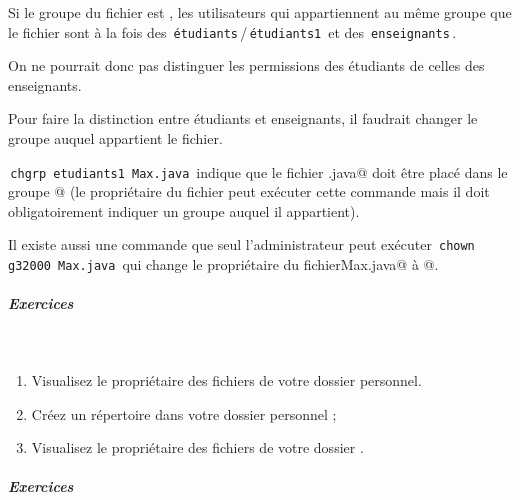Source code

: \documentclass[11pt,a4paper]{article}
\begin{document}
          Si le groupe du fichier est \verb@users@, 
          les utilisateurs qui appartiennent au m\^eme groupe que le fichier sont \`a la fois
          des \,\verb|étudiants|\,/\,\verb|étudiants1|\, 
          et des \,\verb|enseignants|\,.
        
            \par
        
           On ne pourrait donc pas distinguer les permissions des \'etudiants de celles des enseignants.
				
            \par
        
				  Pour faire la distinction entre \'etudiants et enseignants, il faudrait changer le groupe auquel appartient le fichier.
				
            \par
        \,\verb|chgrp etudiants1 Max.java|\, indique que le fichier \verb@Max.java@ doit \^etre plac\'e dans le
				  groupe @ (le propri\'etaire du fichier peut ex\'ecuter cette commande mais il doit obligatoirement indiquer un groupe auquel il appartient).
				
            \par
        
				  Il existe aussi une commande que seul l'administrateur peut ex\'ecuter \,\verb|chown g32000 Max.java|\, 
				  qui change le propri\'etaire du fichier\verb@ Max.java@ \`a \verb@g32000@.
        
            \par
        
			
		\subparagraph{Exercices} 
		
					\textcolor{white}{.} \par
				
            \par
        
					\begin{enumerate}
				
			\item Visualisez le propri\'etaire des fichiers de votre dossier personnel.
			\item Cr\'eez un r\'epertoire \verb@tdLinux@ dans votre dossier personnel ;
			\item Visualisez le propri\'etaire des fichiers de votre dossier \verb@tdLinux@.
					
					\end{enumerate}
				
			
		\subparagraph{Exercices} 
		
\end{document}
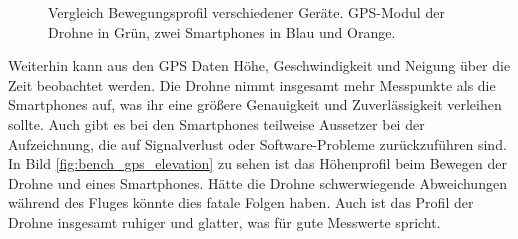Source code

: \begin{figure}[h!]
    \centering
            
    \caption{Vergleich Bewegungsprofil verschiedener Geräte. GPS-Modul der Drohne in Grün, zwei Smartphones in Blau und Orange.}
    \label{fig:bench_gps}
\end{figure}

Weiterhin kann aus den GPS Daten Höhe, Geschwindigkeit und Neigung über die Zeit beobachtet werden. Die Drohne nimmt insgesamt mehr Messpunkte als die Smartphones auf, was ihr eine größere Genauigkeit und Zuverlässigkeit verleihen sollte. Auch gibt es bei den Smartphones teilweise Aussetzer bei der Aufzeichnung, die auf Signalverlust oder Software-Probleme zurückzuführen sind. In Bild \ref{fig:bench_gps_elevation} zu sehen ist das Höhenprofil beim Bewegen der Drohne und eines Smartphones. Hätte die Drohne schwerwiegende Abweichungen während des Fluges könnte dies fatale Folgen haben. Auch ist das Profil der Drohne insgesamt ruhiger und glatter, was für gute Messwerte spricht.  

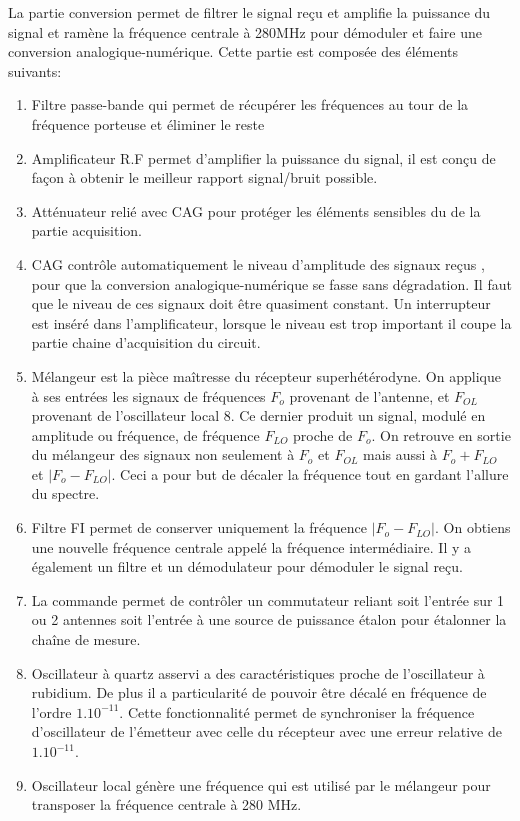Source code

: La partie conversion permet de filtrer le signal reçu et amplifie la puissance du signal et ramène la fréquence centrale à 280MHz pour démoduler et faire une conversion analogique-numérique.
Cette partie est composée des éléments suivants:
\begin{enumerate}
\item Filtre passe-bande qui permet de récupérer les fréquences au tour de la fréquence porteuse et éliminer le reste
\item Amplificateur R.F permet d'amplifier la puissance du signal, il est conçu de façon à obtenir le meilleur rapport signal/bruit possible.
\item Atténuateur relié avec CAG pour protéger les éléments sensibles du de la partie acquisition.
\item CAG contrôle automatiquement le niveau d'amplitude des signaux reçus , pour que la conversion analogique-numérique se fasse sans dégradation. Il faut que le niveau de ces signaux doit être quasiment constant. Un interrupteur est inséré dans l'amplificateur, lorsque le niveau est trop important il coupe la partie chaine d'acquisition du circuit. 
\item Mélangeur est la pièce maîtresse du récepteur superhétérodyne. On applique à ses entrées les signaux de fréquences $F_{o}$ provenant de l'antenne, et $F_{OL}$ provenant de l'oscillateur local 8. Ce dernier produit un signal, modulé en amplitude ou fréquence, de fréquence $ F_{LO}$ proche de $ F_{o}$. On retrouve en sortie du mélangeur des signaux non seulement à $ F_{o}$ et $ F_{OL}$ mais aussi à $ F_{o}+F_{LO}$ et $ |F_{o}-F_{LO}|$. Ceci a pour but de décaler la fréquence tout en gardant l'allure du spectre.
\item Filtre FI permet de conserver uniquement la fréquence $ |F_{o}-F_{LO}|$. On obtiens une nouvelle fréquence centrale appelé la fréquence intermédiaire. Il y a également un filtre et un démodulateur pour démoduler le signal reçu.
\item La commande permet de contrôler un commutateur reliant soit l'entrée sur 1 ou 2 antennes soit l'entrée à une source de puissance étalon pour étalonner la chaîne de mesure. 
\item Oscillateur à quartz asservi a des caractéristiques proche de l'oscillateur à rubidium. De plus il a particularité de pouvoir être décalé en fréquence de l'ordre $1.10^{-11}$. Cette fonctionnalité permet de synchroniser la fréquence d'oscillateur de l'émetteur avec celle du récepteur avec une erreur relative de $1.10^{-11}$. 
\item Oscillateur local génère une fréquence qui est utilisé par le mélangeur pour transposer la fréquence centrale à 280 MHz.


\end{enumerate}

════════

Task item: Begin at the line that has "le signal reçu." in the entries above; stop after the line that has "Oscillateur à quartz". Transcribe exactly those lines and no others.

Answer to the exercise:
\item Filtre FI permet de conserver uniquement la fréquence $ |F_{o}-F_{LO}|$. On obtiens une nouvelle fréquence centrale appelé la fréquence intermédiaire. Il y a également un filtre et un démodulateur pour démoduler le signal reçu.
\item La commande permet de contrôler un commutateur reliant soit l'entrée sur 1 ou 2 antennes soit l'entrée à une source de puissance étalon pour étalonner la chaîne de mesure. 
\item Oscillateur à quartz asservi a des caractéristiques proche de l'oscillateur à rubidium. De plus il a particularité de pouvoir être décalé en fréquence de l'ordre $1.10^{-11}$. Cette fonctionnalité permet de synchroniser la fréquence d'oscillateur de l'émetteur avec celle du récepteur avec une erreur relative de $1.10^{-11}$. 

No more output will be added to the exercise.